- _INPUT DATA_
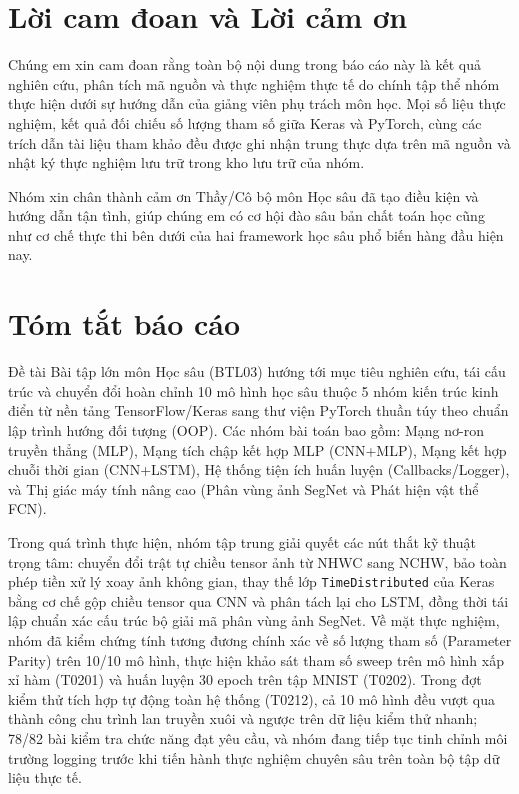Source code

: \chapter*{Lời cam đoan và Lời cảm ơn}
Chúng em xin cam đoan rằng toàn bộ nội dung trong báo cáo này là kết quả nghiên cứu, phân tích mã nguồn và thực nghiệm thực tế do chính tập thể nhóm thực hiện dưới sự hướng dẫn của giảng viên phụ trách môn học. Mọi số liệu thực nghiệm, kết quả đối chiếu số lượng tham số giữa Keras và PyTorch, cùng các trích dẫn tài liệu tham khảo đều được ghi nhận trung thực dựa trên mã nguồn và nhật ký thực nghiệm lưu trữ trong kho lưu trữ của nhóm.

Nhóm xin chân thành cảm ơn Thầy/Cô bộ môn Học sâu đã tạo điều kiện và hướng dẫn tận tình, giúp chúng em có cơ hội đào sâu bản chất toán học cũng như cơ chế thực thi bên dưới của hai framework học sâu phổ biến hàng đầu hiện nay.

\chapter*{Tóm tắt báo cáo}
Đề tài Bài tập lớn môn Học sâu (BTL03) hướng tới mục tiêu nghiên cứu, tái cấu trúc và chuyển đổi hoàn chỉnh 10 mô hình học sâu thuộc 5 nhóm kiến trúc kinh điển từ nền tảng TensorFlow/Keras sang thư viện PyTorch thuần túy theo chuẩn lập trình hướng đối tượng (OOP). Các nhóm bài toán bao gồm: Mạng nơ-ron truyền thẳng (MLP), Mạng tích chập kết hợp MLP (CNN+MLP), Mạng kết hợp chuỗi thời gian (CNN+LSTM), Hệ thống tiện ích huấn luyện (Callbacks/Logger), và Thị giác máy tính nâng cao (Phân vùng ảnh SegNet và Phát hiện vật thể FCN).

Trong quá trình thực hiện, nhóm tập trung giải quyết các nút thắt kỹ thuật trọng tâm: chuyển đổi trật tự chiều tensor ảnh từ NHWC sang NCHW, bảo toàn phép tiền xử lý xoay ảnh không gian, thay thế lớp \texttt{TimeDistributed} của Keras bằng cơ chế gộp chiều tensor qua CNN và phân tách lại cho LSTM, đồng thời tái lập chuẩn xác cấu trúc bộ giải mã phân vùng ảnh SegNet. Về mặt thực nghiệm, nhóm đã kiểm chứng tính tương đương chính xác về số lượng tham số (Parameter Parity) trên 10/10 mô hình, thực hiện khảo sát tham số sweep trên mô hình xấp xỉ hàm (T0201) và huấn luyện 30 epoch trên tập MNIST (T0202). Trong đợt kiểm thử tích hợp tự động toàn hệ thống (T0212), cả 10 mô hình đều vượt qua thành công chu trình lan truyền xuôi và ngược trên dữ liệu kiểm thử nhanh; 78/82 bài kiểm tra chức năng đạt yêu cầu, và nhóm đang tiếp tục tinh chỉnh môi trường logging trước khi tiến hành thực nghiệm chuyên sâu trên toàn bộ tập dữ liệu thực tế.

- _DIRECTIONS_
Copy exactly the lines from the first line of the records above through the line with "Chúng em xin", both included, and nothing else. Pictures stay out.

- _SOLUTION FOR THIS PROBLEM_
Source code

: \chapter*{Lời cam đoan và Lời cảm ơn}
Chúng em xin cam đoan rằng toàn bộ nội dung trong báo cáo này là kết quả nghiên cứu, phân tích mã nguồn và thực nghiệm thực tế do chính tập thể nhóm thực hiện dưới sự hướng dẫn của giảng viên phụ trách môn học. Mọi số liệu thực nghiệm, kết quả đối chiếu số lượng tham số giữa Keras và PyTorch, cùng các trích dẫn tài liệu tham khảo đều được ghi nhận trung thực dựa trên mã nguồn và nhật ký thực nghiệm lưu trữ trong kho lưu trữ của nhóm.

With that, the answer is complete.